Vibration characteristics of railway locomotive induced by gear tooth root crack fault under transient conditions

Abstract

Dynamic interactions between wheel and rail are becoming more intensified under the development of locomotive towards high-speed, heavy-haul and high-power directions, which are more likely to cause failures in gear transmission system of high-power heavy-haul electric locomotive. The dynamic impact of the locomotive gear transmission system becomes more drastic, especially for the extreme operation conditions, such as traction/braking process. Gear fault diagnosis under unsteady conditions has always been a hot and difficult research spot, and revealing of the gear fault vibration characteristics under the transient conditions is the premise and basis for effective fault detection and diagnosis. In order to reveal the gear fault vibration characteristics of railway locomotive dynamics system, a spatial dynamic model of a heavy-haul electric locomotive considering the dynamic coupling effect of gear transmission system is proposed based on the multibody dynamics theory in this paper.

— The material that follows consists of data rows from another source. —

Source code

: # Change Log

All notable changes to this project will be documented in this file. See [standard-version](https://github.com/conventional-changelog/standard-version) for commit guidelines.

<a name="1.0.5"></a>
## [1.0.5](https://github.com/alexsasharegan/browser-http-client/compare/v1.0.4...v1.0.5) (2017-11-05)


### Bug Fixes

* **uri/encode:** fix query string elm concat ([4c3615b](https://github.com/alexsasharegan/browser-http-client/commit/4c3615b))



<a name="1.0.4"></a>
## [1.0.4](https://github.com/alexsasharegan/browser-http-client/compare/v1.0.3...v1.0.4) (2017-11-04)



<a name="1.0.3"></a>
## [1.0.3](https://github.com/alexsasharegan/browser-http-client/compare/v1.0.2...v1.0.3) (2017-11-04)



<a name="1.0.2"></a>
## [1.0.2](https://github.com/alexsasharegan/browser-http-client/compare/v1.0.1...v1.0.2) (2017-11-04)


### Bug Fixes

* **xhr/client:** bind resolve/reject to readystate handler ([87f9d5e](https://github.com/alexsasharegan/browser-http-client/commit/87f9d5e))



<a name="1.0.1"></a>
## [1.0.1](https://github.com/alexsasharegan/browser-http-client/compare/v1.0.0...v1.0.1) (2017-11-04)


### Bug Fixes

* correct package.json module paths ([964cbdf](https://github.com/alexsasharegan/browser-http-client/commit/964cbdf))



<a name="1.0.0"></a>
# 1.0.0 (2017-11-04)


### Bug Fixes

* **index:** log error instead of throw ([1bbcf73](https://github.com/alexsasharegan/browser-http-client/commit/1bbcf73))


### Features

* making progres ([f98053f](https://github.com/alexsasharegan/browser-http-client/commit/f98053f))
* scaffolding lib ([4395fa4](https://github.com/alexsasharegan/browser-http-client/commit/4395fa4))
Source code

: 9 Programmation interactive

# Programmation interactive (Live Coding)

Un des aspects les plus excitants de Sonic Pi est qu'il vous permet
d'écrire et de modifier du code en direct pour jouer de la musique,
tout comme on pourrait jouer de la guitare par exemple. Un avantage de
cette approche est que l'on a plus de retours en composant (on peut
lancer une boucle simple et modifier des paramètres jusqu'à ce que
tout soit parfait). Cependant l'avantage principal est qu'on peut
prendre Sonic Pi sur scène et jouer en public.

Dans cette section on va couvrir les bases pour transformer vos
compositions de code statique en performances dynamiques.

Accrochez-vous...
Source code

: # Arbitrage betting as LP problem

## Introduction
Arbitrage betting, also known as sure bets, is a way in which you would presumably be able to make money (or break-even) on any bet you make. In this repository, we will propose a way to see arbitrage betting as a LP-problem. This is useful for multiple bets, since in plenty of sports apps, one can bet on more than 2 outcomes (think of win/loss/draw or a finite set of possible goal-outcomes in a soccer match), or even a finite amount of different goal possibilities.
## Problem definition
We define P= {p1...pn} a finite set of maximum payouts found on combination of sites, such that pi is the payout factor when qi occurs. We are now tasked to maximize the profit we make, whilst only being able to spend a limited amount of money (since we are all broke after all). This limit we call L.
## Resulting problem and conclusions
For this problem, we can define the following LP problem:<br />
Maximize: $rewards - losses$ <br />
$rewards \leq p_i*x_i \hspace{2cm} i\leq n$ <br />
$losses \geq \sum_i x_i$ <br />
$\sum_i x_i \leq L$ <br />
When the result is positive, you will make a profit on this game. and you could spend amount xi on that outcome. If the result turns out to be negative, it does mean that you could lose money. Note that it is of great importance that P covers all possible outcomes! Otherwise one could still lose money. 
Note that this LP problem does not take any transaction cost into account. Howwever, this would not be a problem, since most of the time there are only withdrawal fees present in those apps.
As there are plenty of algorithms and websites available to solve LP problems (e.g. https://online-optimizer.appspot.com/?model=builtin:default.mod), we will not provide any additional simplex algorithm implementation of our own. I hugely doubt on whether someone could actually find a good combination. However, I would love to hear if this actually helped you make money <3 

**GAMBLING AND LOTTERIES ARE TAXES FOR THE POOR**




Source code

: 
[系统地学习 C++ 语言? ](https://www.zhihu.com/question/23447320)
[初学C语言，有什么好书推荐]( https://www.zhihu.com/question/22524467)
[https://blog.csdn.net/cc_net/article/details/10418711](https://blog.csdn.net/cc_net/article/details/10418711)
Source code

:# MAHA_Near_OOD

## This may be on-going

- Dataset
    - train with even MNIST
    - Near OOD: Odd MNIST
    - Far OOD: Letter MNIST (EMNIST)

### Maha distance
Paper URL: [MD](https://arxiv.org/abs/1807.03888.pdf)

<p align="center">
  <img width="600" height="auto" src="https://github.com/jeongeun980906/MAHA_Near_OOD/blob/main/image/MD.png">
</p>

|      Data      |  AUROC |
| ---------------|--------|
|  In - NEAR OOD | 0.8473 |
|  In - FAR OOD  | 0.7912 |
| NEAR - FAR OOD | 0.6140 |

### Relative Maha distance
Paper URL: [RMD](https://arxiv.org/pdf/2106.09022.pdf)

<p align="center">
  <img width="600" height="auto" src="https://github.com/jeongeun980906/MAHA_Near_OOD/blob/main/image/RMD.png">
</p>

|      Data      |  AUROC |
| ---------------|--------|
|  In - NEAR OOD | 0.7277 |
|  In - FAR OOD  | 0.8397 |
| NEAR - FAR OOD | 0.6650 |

Then the dynamic responses of the locomotive under transient condition are obtained by considering the complicated excitations induced by the wheel-rail nonlinear contact, gear mesh and tooth root crack. The time-frequency analysis and angular synchronous average method are adopted to investigate the fault vibration feature of the tooth root crack. Finally, the distribution and variation of vibration characteristics of the gear tooth root crack fault evolution are revealed by condition indicators such as the Crest Factor (CF), Kurtosis (K), Fourth Order Figure of Merit (FM4), M6A, and M8A. The results indicate that: (1) the time-frequency analysis results of vibration acceleration of wheelset and bogie frame and dynamic mesh force could reflect the fundamental mesh frequency and its harmonics, however, only the vertical and longitudinal vibration acceleration of the wheelset and the gear dynamic mesh force could reflect the fault vibration characteristics in time-frequency analysis results; (2) the FM4, M6A and M8A values of locomotive system vibration signal could effectively reflect the crack propagation on the dynamic features of the locomotive system after being processed by angular synchronous averaging method.